(Stored data entries)
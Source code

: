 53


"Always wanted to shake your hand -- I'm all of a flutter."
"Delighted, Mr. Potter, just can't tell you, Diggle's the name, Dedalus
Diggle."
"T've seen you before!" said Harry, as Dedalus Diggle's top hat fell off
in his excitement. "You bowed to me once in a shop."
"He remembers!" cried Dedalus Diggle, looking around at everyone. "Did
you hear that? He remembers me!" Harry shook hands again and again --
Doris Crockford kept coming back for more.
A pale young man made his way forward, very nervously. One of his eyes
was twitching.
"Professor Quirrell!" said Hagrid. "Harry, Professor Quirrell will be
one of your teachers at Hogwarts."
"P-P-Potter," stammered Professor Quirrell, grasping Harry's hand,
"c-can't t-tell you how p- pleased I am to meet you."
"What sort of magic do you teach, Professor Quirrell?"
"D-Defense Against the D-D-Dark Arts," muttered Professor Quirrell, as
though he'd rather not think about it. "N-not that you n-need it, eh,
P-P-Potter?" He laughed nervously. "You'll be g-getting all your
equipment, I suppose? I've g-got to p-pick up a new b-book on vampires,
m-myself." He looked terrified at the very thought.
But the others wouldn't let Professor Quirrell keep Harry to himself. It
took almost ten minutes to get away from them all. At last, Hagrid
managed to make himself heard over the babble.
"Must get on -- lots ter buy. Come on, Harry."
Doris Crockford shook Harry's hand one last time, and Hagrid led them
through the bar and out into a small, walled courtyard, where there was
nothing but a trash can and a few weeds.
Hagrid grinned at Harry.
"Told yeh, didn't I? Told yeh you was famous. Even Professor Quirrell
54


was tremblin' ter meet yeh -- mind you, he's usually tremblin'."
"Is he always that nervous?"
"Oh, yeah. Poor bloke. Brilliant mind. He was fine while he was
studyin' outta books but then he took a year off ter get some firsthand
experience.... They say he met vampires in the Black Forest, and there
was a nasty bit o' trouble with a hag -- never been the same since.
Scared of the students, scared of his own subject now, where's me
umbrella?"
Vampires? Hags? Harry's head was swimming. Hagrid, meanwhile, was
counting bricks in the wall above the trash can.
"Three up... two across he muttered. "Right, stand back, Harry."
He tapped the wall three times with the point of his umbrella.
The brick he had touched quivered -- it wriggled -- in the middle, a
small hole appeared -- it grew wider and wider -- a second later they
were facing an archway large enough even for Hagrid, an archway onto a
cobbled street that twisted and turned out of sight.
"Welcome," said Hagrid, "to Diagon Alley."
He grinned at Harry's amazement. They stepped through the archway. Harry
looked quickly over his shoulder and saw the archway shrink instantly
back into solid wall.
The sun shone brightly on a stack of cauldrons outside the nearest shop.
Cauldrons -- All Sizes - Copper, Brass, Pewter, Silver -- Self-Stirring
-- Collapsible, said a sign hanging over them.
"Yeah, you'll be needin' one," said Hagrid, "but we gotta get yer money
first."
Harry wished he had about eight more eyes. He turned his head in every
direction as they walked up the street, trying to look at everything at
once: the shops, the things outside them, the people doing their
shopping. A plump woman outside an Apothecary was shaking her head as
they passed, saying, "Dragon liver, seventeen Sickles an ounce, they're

Problem description> If a line in the records above contains the string "about", copy that line out.

Answer below>
though he'd rather not think about it. "N-not that you n-need it, eh,
Harry wished he had about eight more eyes. He turned his head in every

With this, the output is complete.